By Rich Tandler
For the past few days here on Real Redskins we have been looking at the 2011 Washington Redskins position by position and player by player. Earlier, we looked at the offense (quarterbacks, offensive line, wide receivers, running backs and tight ends). Earlier today we looked at the defensive line and now, the linebackers go under the microscope.
Orakpo has been very good in his first two years in the NFL. Now he has a chance to step it up a notch and become an elite defender. He has a better line in front of him, he has someone who should draw some attention away from him on the other side in Ryan Kerrigan, and if training camp practices and preseason games are any indication he has improved his overall game. He has the potential to get 15 sacks, wreak havoc against the run game and not be a liability in pass coverage. That is the potential; we will see if he can turn it into reality.
Kerrigan got off to a rocky start, missing most of the first week of training camp with a knee problem. But he has come on well since then and you can see him refining his game almost play by play. He learns quickly. Despite that, the Redskins almost certainly will have to scheme around having him drop back into pass coverage too often. Having him one on one with, for example, Jason Witten would be a recipe for disaster. But, as Jim Haslett said the other day, any mistakes he makes are at 100 miles per hour and he should get better as the years go on.
What can you say? At age 36 he is still rolling along, playing three downs, calling the signals and leading the defense.

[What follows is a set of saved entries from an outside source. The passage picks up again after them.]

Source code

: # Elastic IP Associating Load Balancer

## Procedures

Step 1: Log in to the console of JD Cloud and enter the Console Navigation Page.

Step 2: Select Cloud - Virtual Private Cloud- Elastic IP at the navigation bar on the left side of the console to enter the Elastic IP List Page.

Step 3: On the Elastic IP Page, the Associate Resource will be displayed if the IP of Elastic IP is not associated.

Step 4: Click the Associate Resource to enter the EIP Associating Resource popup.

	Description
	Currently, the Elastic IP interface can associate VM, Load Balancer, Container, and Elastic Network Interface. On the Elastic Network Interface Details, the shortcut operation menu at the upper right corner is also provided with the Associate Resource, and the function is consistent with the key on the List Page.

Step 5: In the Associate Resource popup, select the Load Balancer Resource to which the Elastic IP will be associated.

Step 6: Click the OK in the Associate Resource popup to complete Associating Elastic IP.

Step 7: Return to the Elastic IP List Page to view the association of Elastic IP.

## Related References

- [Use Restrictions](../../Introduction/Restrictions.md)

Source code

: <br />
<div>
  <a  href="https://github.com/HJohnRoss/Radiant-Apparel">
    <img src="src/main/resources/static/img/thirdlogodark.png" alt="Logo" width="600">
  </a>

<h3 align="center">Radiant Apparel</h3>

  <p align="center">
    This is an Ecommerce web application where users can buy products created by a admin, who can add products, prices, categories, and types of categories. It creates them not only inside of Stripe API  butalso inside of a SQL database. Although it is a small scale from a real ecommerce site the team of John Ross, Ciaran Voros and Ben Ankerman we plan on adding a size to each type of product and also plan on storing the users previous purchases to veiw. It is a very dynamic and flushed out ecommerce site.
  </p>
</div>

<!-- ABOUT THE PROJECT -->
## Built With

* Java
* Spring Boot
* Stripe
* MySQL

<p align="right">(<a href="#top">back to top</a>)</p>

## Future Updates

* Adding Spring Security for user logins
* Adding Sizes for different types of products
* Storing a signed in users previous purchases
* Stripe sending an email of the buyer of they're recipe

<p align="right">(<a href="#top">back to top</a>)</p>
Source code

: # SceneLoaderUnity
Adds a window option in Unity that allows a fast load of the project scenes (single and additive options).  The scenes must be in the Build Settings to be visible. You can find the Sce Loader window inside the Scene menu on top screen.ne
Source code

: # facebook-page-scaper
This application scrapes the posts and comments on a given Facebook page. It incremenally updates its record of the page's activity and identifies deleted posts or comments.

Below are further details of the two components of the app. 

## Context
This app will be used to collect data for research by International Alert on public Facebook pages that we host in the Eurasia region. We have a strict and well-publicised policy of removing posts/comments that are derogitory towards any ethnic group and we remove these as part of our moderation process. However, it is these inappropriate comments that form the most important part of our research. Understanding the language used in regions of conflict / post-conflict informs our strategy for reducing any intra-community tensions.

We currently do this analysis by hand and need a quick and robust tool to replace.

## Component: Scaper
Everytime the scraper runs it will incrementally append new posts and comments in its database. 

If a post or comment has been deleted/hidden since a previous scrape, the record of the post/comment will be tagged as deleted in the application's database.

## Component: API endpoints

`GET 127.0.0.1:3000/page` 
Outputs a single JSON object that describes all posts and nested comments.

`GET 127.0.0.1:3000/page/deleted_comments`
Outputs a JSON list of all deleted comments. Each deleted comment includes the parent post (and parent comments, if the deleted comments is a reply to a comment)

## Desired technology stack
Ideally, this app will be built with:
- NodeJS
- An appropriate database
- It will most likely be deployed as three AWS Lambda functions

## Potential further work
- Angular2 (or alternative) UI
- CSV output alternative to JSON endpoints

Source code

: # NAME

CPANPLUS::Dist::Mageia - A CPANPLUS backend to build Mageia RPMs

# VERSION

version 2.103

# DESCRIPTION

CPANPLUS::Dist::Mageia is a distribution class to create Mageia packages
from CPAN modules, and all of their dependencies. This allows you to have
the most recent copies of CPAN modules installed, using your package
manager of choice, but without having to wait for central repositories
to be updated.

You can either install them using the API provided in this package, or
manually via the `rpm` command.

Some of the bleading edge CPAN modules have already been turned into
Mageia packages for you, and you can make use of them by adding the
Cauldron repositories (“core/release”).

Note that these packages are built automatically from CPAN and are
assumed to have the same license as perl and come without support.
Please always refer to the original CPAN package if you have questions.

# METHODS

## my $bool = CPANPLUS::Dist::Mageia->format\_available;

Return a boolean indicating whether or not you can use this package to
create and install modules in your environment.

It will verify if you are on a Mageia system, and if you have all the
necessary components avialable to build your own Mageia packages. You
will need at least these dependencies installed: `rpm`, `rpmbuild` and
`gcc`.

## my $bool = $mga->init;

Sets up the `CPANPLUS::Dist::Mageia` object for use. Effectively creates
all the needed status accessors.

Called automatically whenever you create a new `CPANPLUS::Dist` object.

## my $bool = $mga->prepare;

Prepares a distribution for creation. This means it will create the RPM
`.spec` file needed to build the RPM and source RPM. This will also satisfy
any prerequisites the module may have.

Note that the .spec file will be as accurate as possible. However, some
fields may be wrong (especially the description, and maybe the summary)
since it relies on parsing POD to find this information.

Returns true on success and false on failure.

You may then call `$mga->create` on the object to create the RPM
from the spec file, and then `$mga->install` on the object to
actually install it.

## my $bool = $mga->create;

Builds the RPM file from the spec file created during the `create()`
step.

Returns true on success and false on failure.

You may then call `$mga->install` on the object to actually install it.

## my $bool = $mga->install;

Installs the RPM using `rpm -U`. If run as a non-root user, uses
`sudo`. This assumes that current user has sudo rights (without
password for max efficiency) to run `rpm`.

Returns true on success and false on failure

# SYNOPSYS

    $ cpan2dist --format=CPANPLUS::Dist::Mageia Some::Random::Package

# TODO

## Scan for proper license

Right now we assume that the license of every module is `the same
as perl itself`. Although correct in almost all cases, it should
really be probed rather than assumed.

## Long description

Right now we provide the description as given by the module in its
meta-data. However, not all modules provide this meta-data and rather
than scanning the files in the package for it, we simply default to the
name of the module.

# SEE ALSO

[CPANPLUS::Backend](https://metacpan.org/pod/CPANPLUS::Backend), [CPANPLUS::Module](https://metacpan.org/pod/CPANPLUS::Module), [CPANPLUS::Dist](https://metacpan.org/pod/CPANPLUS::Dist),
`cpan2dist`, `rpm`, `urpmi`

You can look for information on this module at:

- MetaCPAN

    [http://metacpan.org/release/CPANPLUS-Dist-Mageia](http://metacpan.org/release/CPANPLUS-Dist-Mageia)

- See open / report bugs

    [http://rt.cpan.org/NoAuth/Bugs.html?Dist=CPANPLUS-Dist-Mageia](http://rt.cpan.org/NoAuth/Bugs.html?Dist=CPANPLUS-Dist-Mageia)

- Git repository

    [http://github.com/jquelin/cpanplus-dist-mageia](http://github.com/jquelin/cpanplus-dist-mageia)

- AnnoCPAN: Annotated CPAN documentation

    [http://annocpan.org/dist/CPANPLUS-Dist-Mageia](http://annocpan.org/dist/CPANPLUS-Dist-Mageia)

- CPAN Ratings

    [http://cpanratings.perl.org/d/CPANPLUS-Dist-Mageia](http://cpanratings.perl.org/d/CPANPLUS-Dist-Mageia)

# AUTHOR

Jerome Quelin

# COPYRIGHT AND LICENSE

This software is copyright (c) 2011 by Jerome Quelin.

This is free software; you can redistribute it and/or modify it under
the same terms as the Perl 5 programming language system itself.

He will be playing in his 209th consecutive game and starting his 168th in a row.
His conversion from 4-3 outside backer to an inside spot in the 3-4 was not as smooth as the Redskins would have liked but it’s hard to see how anything much better could have been expected. McIntosh isn’t built for the more physical nature of playing in the middle of the field. It was thought that he would sign with a team that runs a 4-3 but he ended up back in Washington on a one-year deal. McIntosh will being the season as the starter but may be pushed by Perry Riley at some point during the year.
The lockout probably hurt Riley as much as anyone. In a normal offseason, the Redskins may well have let McIntosh leave as a free agent and give the starting inside linebacker job to Riley. But he demonstrated in training camp that he still has to learn more, knowledge he could have gained during OTA’s and in extra time at Redskins Park. As noted above, he could well get his chance to unseat McIntosh as the starter as the year goes on.

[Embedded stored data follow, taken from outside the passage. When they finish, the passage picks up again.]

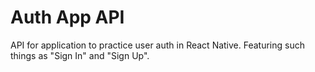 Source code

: # Auth App API 

API for application to practice user auth in React Native. Featuring such things as "Sign In" and "Sign Up". 

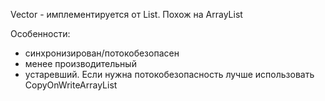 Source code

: Vector - имплементируется от List. Похож на ArrayList

Особенности:
- синхронизирован/потокобезопасен
- менее производительный
- устаревший. Если нужна потокобезопасность лучше использовать CopyOnWriteArrayList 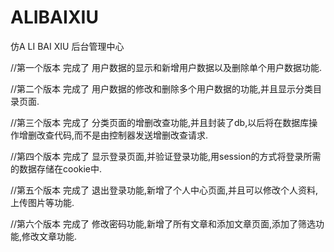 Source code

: # ALIBAIXIU
仿A LI BAI XIU  后台管理中心

//第一个版本
完成了 用户数据的显示和新增用户数据以及删除单个用户数据功能.

//第二个版本
完成了 用户数据的修改和删除多个用户数据的功能,并且显示分类目录页面.

//第三个版本
完成了 分类页面的增删改查功能,并且封装了db,以后将在数据库操作增删改查代码,而不是由控制器发送增删改查请求.

//第四个版本
完成了 显示登录页面,并验证登录功能,用session的方式将登录所需的数据存储在cookie中.

//第五个版本
完成了 退出登录功能,新增了个人中心页面,并且可以修改个人资料,上传图片等功能.

//第六个版本
完成了 修改密码功能,新增了所有文章和添加文章页面,添加了筛选功能,修改文章功能.
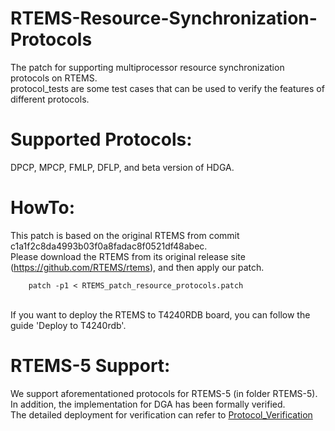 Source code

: # RTEMS-Resource-Synchronization-Protocols
The patch for supporting multiprocessor resource synchronization protocols on RTEMS.
<br />
protocol_tests are some test cases that can be used to verify the features of different protocols.
<br />
# Supported Protocols:
DPCP, MPCP, FMLP, DFLP, and beta version of HDGA.
<br />
# HowTo:
This patch is based on the original RTEMS from commit c1a1f2c8da4993b03f0a8fadac8f0521df48abec.
<br />
Please download the RTEMS from its original release site (https://github.com/RTEMS/rtems), and then apply our patch.

        patch -p1 < RTEMS_patch_resource_protocols.patch

<br />
If you want to deploy the RTEMS to T4240RDB board, you can follow the guide 'Deploy to T4240rdb'.

# RTEMS-5 Support:
We support aforementationed protocols for RTEMS-5 (in folder RTEMS-5). In addition, the implementation for DGA has been formally verified.
<br />
The detailed deployment for verification can refer to [Protocol_Verification](https://github.com/JJShi92/Resource-Synchronization-Protocols-Verification-RTEMS)
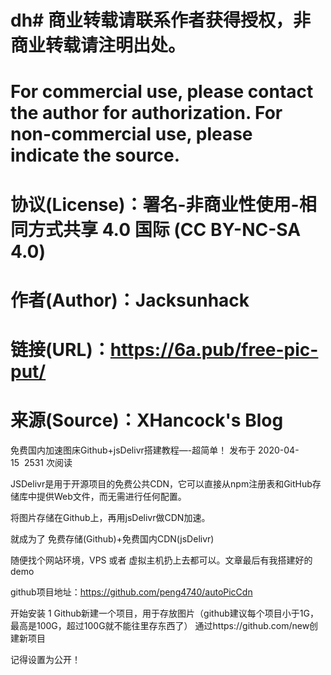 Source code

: # dh# 商业转载请联系作者获得授权，非商业转载请注明出处。
# For commercial use, please contact the author for authorization. For non-commercial use, please indicate the source.
# 协议(License)：署名-非商业性使用-相同方式共享 4.0 国际 (CC BY-NC-SA 4.0)
# 作者(Author)：Jacksunhack
# 链接(URL)：https://6a.pub/free-pic-put/
# 来源(Source)：XHancock's Blog

免费国内加速图床Github+jsDelivr搭建教程—-超简单！
发布于 2020-04-15  2531 次阅读

JSDelivr是用于开源项目的免费公共CDN，它可以直接从npm注册表和GitHub存储库中提供Web文件，而无需进行任何配置。

将图片存储在Github上，再用jsDelivr做CDN加速。

就成为了 免费存储(Github)+免费国内CDN(jsDelivr)

随便找个网站环境，VPS 或者 虚拟主机扔上去都可以。文章最后有我搭建好的demo

github项目地址：https://github.com/peng4740/autoPicCdn

开始安装
1 Github新建一个项目，用于存放图片（github建议每个项目小于1G，最高是100G，超过100G就不能往里存东西了）
通过https://github.com/new创建新项目

记得设置为公开！

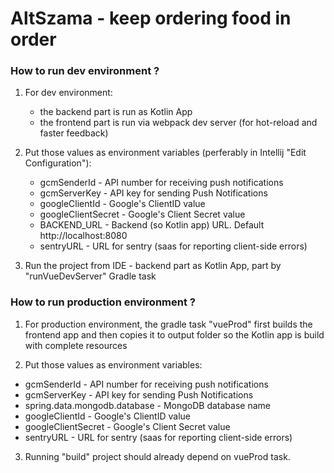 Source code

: # AltSzama - keep ordering food in order

### How to run dev environment ?

1. For dev environment:
    - the backend part is run as Kotlin App 
    - the frontend part is run via webpack dev server (for hot-reload and faster feedback)

2. Put those values as environment variables (perferably in Intellij "Edit Configuration"):
    - gcmSenderId - API number for receiving push notifications
    - gcmServerKey - API key for sending Push Notifications
    - googleClientId - Google's ClientID value
    - googleClientSecret - Google's Client Secret value
    - BACKEND_URL - Backend (so Kotlin app) URL. Default http://localhost:8080
    - sentryURL - URL for sentry (saas for reporting client-side errors)

3. Run the project from IDE - backend part as Kotlin App, part by "runVueDevServer" Gradle task 


### How to run production environment ?

1. For production  environment, the gradle task "vueProd" first builds the frontend 
app and then copies it to output folder so the Kotlin app is build with complete resources

2. Put those values as environment variables:
- gcmSenderId - API number for receiving push notifications
- gcmServerKey - API key for sending Push Notifications
- spring.data.mongodb.database - MongoDB database name
- googleClientId - Google's ClientID value
- googleClientSecret - Google's Client Secret value
- sentryURL - URL for sentry (saas for reporting client-side errors)

3. Running "build" project should already depend on vueProd task.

Less than a week after he arrived, he was filling in for Fletcher calling the defensive signals. The former Steeler had some familiarity with the scheme but his ability to pick up the Redskins terminology so quickly was impressive. Fox will contribute on special teams and will be a solid option off of the bench if needed.
After starting most of the year a right outside linebacker, Alexander will return to his noted “One-Man Gang” role. He is the special teams captain and will work in some packages at both inside and outside backer after adding the inside position to his resume in training camp.
He has progressed well as he made the transition from 4-3 pass rushing end to outside linebacker. Jackson clinched his spot on the roster by playing well against the Bucs in the preseason finale, getting a sack and forcing a fumble that set up a Redskins touchdown. It is likely that he will see most of his action on special teams early in the year.
The seventh-round pick made a speedy transition from end at Florida State to linebacker for the Redskins. He has all of the physical tools to play the position and it will be interesting to see how he develops. It is possible that he will be inactive during the early part of the year but he will battle Jackson for playing time as the year goes on.